Under Brady's unforgiving direction, it is played by an excellent cast for every ounce of unpleasant social truth that it contains. Young Vivie is every bit as hard-headed as her mother and, woefully, lacking her mother's softeningly human sentiments: a vividly hard-edged characterisation by Suzanne Robertson. Young Frank is a selfish prat, spongeing from his bumbling, dishonest and generally inept father and seeking (until he realises he cannot succeed) to sponge from Vivie as well. Who will ever forget Owen Sharpe's hollow and inane grin as Frank, or the fumbling and false self-regard of Brian McGrath's Rev George Gardner? How can anyone excuse Chris McHallem's retreat into art and beauty so that he can deny the reality of the world in which he should be living as Praed, or the dead-eyed suave venality of Nick Dunning as Sir George Crofts, Mrs Warren's "honourable" pimp on a 35 per cent rake-off from her earnings? And Anna Healy's Kitty Warren catches perfectly the necessary balance between her lower-class origins and the assurance which she has gained from her financial success.

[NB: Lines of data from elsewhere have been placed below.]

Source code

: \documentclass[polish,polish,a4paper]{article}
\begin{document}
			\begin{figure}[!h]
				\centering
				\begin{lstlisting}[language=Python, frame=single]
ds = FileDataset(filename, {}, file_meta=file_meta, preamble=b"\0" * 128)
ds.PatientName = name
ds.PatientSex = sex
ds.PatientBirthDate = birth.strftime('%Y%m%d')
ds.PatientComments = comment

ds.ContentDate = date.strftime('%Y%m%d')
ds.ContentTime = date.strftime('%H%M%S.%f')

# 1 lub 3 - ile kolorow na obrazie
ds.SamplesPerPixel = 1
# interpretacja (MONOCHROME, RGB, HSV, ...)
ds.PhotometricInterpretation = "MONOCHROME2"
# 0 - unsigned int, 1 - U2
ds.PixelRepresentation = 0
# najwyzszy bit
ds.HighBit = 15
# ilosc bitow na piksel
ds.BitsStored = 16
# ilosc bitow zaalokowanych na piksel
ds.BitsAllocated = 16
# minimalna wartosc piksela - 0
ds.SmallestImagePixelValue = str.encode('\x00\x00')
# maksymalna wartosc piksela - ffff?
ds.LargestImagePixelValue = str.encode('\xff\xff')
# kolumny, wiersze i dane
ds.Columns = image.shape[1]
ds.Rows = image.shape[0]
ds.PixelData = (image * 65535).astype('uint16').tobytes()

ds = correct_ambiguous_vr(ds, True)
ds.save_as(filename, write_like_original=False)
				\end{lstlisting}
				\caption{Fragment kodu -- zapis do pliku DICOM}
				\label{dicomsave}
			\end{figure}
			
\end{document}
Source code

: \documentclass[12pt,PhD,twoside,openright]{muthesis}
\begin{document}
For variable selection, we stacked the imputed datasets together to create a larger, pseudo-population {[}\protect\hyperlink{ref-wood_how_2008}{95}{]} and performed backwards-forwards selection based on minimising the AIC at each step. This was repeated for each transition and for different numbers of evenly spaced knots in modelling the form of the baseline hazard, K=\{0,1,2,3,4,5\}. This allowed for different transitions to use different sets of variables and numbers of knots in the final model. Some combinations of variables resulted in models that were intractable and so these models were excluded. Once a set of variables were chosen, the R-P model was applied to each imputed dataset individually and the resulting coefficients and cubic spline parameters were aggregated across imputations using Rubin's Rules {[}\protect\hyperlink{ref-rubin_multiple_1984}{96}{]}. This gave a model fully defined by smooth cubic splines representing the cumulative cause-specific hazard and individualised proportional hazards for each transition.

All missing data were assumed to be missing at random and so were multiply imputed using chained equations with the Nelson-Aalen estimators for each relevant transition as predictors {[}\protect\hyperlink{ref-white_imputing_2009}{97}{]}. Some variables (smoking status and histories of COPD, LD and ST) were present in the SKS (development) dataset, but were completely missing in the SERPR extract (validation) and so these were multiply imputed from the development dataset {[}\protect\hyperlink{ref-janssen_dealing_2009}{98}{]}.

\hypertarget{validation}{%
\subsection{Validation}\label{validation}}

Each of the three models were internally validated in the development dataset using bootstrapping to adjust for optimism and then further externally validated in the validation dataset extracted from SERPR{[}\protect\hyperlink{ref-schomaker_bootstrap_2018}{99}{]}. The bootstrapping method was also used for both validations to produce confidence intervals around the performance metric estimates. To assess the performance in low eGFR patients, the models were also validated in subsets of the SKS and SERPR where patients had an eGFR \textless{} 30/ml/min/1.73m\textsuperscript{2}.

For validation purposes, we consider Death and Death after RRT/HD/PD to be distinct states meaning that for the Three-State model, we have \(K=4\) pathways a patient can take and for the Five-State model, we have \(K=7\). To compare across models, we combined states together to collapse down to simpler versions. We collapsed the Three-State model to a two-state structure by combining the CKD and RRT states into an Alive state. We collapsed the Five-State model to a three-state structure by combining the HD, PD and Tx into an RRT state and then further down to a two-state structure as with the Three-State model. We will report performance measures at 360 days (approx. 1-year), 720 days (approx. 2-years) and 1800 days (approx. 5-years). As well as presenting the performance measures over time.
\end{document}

One suspects that Mr Shaw would have been greatly pleased with these performances and the production for telling his play like it is: a masterly examination of the deep social injustice and dishonesty of Victorian society as the author saw it, and for telling it so entertainingly to boot. Jamie Vartan's ambitious single set does not quite contain the different settings the author sought, but it very nearly does and Paul Keogan is greatly helpful to the mood and intent of the piece, adding much to a telling night of theatre which marks well the 50th anniversary of the playwright's death.